> _WHAT NEEDS TO BE DONE_: Please repeat the records below exactly, from the first line through the line containing "MM WORD_TO_GET", and nothing more.
#### MATERIALS PROVIDED ####
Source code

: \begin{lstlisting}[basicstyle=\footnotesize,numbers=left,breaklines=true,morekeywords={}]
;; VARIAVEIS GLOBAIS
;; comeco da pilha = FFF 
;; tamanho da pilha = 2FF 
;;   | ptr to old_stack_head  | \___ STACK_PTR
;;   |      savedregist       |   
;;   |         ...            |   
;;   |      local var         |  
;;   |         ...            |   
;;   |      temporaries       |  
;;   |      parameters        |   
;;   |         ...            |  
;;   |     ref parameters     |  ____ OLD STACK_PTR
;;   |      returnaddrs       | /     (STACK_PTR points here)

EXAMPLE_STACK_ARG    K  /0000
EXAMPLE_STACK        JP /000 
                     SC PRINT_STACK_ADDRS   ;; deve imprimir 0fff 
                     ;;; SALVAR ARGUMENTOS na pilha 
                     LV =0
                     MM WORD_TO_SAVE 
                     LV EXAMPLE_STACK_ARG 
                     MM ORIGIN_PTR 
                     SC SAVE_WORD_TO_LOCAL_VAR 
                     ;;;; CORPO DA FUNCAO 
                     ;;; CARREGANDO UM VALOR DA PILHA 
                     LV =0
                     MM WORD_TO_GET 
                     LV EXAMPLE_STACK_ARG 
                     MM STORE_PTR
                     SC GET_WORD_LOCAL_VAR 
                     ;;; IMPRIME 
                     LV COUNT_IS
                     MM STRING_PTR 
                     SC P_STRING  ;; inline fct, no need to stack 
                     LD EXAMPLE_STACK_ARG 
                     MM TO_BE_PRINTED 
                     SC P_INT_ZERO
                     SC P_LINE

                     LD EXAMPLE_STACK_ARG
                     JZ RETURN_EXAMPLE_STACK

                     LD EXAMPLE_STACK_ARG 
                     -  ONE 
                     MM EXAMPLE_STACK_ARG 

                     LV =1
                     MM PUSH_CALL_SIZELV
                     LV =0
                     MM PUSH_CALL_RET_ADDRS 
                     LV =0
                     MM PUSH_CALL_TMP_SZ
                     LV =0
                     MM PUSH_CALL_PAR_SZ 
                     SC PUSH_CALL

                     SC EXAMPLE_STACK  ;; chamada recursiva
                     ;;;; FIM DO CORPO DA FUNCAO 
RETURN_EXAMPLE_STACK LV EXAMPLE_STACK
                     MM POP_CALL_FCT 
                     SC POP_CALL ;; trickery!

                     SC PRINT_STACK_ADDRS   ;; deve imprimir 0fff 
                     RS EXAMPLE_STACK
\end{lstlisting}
####
> _SOLVED EXERCISE_:
Source code

: \begin{lstlisting}[basicstyle=\footnotesize,numbers=left,breaklines=true,morekeywords={}]
;; VARIAVEIS GLOBAIS
;; comeco da pilha = FFF 
;; tamanho da pilha = 2FF 
;;   | ptr to old_stack_head  | \___ STACK_PTR
;;   |      savedregist       |   
;;   |         ...            |   
;;   |      local var         |  
;;   |         ...            |   
;;   |      temporaries       |  
;;   |      parameters        |   
;;   |         ...            |  
;;   |     ref parameters     |  ____ OLD STACK_PTR
;;   |      returnaddrs       | /     (STACK_PTR points here)

EXAMPLE_STACK_ARG    K  /0000
EXAMPLE_STACK        JP /000 
                     SC PRINT_STACK_ADDRS   ;; deve imprimir 0fff 
                     ;;; SALVAR ARGUMENTOS na pilha 
                     LV =0
                     MM WORD_TO_SAVE 
                     LV EXAMPLE_STACK_ARG 
                     MM ORIGIN_PTR 
                     SC SAVE_WORD_TO_LOCAL_VAR 
                     ;;;; CORPO DA FUNCAO 
                     ;;; CARREGANDO UM VALOR DA PILHA 
                     LV =0
                     MM WORD_TO_GET 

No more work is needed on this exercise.